Yes our artists are awesome. The person who animated the ending had never done any animation before, and then she dropped that 57 frame beauty on us. We're so lucky!
Oooooh this is a good one! I had two issues:
- on Pinball, whenever I held both shifts at the same time, I could only release one of them. The other would get stuck, and I'd have to do a full press and release of that shift to correct it.
- on the final level, on the last stretch to the goal, I consistently fell through the floor. This was after every interactable part of the level
BUT you guys implemented a skip level feature (which honestly for jam games with levels should probably be a requirement). So I really cannot find a single fault with this game.
The player model is adorable, the level art is everything it needs to be, the music is a jam, the conveyance is great, the gameplay is FUN, and the finger-twisting absurdity gives your premise the crescendo it needs to leave an impression.
This is a stellar entry. Kudos!
Took me a second to figure out why platforms were disappearing! Very creative concept.
Definitely feels slippery for how important precision ends up being. Skidding an extra step can more or less kill the run. And maybe I'm just bad, but it doesn't seem all that possible to do more than, like, one or two loops? Even constantly jumping as far as I could, there just wasn't enough safe space to land on.

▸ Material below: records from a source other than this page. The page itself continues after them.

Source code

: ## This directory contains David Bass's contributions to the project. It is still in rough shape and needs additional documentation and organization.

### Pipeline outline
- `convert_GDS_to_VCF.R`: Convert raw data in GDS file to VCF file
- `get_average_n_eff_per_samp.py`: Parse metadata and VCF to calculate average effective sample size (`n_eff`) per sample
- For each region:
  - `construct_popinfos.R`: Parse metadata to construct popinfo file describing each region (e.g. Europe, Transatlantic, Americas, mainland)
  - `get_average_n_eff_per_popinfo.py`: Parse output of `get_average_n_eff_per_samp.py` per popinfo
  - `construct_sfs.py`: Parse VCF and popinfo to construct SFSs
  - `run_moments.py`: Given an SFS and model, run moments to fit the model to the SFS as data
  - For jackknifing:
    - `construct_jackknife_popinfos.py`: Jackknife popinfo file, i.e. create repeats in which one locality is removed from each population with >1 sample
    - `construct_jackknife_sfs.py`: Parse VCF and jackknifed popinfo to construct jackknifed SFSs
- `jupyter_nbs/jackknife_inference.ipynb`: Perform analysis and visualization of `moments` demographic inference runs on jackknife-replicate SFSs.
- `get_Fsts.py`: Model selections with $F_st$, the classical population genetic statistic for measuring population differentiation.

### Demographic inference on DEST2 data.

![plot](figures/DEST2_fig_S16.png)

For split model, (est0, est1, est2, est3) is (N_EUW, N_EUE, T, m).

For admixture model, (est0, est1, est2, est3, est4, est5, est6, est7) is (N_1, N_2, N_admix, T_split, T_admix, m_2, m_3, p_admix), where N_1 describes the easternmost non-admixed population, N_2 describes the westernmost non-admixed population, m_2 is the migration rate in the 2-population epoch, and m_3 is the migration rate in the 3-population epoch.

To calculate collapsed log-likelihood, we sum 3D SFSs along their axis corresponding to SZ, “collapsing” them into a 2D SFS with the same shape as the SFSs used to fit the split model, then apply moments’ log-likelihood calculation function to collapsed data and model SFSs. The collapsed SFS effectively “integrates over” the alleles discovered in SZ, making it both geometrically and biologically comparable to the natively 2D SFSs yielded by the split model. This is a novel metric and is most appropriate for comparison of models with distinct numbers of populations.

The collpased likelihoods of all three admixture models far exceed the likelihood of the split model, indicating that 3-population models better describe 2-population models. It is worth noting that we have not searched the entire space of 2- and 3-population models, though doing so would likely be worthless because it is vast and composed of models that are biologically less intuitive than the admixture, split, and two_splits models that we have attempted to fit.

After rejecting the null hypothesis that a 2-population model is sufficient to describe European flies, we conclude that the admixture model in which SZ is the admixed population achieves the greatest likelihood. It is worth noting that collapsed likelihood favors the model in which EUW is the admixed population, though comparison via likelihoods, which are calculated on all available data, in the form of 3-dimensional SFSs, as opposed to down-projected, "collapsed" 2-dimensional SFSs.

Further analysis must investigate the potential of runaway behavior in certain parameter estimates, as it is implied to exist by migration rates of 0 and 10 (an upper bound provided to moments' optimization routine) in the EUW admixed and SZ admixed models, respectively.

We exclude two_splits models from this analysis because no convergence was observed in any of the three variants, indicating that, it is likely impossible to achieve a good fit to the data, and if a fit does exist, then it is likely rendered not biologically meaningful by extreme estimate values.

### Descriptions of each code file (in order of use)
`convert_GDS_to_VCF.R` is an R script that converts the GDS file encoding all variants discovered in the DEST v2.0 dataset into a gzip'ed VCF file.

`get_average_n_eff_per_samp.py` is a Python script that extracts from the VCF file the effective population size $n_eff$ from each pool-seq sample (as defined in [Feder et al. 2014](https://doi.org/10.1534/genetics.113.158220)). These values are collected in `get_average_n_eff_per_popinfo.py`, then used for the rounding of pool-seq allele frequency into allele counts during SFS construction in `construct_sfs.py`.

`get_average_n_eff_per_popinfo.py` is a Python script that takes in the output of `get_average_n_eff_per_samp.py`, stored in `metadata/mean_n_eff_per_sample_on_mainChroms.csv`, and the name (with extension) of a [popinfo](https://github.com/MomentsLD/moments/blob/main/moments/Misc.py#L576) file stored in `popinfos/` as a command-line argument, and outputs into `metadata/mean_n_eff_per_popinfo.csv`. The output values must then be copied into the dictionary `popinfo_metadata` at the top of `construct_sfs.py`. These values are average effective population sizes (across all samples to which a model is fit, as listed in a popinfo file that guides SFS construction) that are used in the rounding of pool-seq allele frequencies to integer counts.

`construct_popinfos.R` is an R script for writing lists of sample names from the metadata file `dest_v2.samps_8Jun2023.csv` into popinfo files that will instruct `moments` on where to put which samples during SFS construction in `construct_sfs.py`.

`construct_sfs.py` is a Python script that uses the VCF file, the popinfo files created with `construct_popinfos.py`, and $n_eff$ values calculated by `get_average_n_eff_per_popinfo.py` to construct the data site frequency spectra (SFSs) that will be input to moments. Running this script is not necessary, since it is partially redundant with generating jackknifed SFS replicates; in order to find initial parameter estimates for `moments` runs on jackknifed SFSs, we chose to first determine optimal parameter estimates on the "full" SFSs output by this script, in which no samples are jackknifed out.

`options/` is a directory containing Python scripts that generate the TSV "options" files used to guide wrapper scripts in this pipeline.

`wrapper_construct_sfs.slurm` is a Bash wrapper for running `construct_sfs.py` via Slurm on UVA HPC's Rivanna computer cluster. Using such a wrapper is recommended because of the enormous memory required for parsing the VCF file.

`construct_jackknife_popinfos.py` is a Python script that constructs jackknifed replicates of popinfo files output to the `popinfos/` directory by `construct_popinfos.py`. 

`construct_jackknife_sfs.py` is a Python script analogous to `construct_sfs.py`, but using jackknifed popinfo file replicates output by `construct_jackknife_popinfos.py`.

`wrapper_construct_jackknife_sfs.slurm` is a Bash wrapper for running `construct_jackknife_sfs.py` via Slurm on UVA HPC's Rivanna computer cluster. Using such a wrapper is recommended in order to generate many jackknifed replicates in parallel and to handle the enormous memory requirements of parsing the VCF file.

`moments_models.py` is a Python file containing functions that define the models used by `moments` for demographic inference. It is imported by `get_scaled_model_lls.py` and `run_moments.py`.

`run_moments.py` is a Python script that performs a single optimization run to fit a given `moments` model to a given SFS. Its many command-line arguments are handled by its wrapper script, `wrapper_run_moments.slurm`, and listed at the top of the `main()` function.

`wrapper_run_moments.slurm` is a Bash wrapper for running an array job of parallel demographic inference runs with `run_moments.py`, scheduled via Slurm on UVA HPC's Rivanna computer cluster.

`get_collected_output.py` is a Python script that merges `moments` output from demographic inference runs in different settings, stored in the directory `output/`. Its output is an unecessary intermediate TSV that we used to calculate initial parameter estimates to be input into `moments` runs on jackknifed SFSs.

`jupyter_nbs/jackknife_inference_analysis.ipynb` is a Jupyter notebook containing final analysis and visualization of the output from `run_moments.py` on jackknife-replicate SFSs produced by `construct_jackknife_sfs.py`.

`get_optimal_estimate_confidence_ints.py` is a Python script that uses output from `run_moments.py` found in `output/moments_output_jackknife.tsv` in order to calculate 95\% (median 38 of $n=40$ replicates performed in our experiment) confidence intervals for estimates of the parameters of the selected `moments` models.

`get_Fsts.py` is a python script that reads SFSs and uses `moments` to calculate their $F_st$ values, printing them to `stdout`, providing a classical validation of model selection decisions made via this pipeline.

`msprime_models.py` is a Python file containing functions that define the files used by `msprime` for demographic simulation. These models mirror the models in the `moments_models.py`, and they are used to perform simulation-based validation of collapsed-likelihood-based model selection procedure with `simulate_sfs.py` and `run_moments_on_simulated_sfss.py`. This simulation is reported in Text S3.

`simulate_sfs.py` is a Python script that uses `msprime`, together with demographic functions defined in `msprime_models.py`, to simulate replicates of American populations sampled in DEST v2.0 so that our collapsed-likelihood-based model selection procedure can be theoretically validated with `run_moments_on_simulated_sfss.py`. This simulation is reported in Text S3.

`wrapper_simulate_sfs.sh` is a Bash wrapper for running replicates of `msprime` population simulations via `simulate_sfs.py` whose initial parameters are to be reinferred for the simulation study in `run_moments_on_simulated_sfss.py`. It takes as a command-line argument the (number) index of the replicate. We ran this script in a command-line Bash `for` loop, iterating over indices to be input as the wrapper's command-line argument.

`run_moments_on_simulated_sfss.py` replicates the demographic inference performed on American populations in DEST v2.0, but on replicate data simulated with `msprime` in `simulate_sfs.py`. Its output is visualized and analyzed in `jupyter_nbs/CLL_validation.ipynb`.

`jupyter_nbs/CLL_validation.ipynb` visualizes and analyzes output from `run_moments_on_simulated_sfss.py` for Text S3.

I think I'd want to see a LOT more pathways at the start. It would be a lot easier to get invested in a run if I felt like I had the ability to be strategic about which route I took each loop.
Part of me wishes the modifiers changed up. Part of me is very glad they didn't!
There's a lot you could adjust to get a very different effect. Make the instructions a little bit quicker each time? Start leaving off the first part of the recipe? But I don't know if that would be better, just different.
Don't think I've seen someone interpret the theme with Simon Says yet. Very creative!
In all seriousness, I think this is pretty much the perfect jam game. You introduce the premise, ease the player into it, then ramp it up to the point of absurdity. You take what is in reality an extremely merciful shape assessment system and make it feel like a parent who's "not mad, just disappointed." The music is a bit grating, but I feel like that almost adds to it. Trying to finish wrapping gifts before the in-laws come over, and the dog is barking in the background.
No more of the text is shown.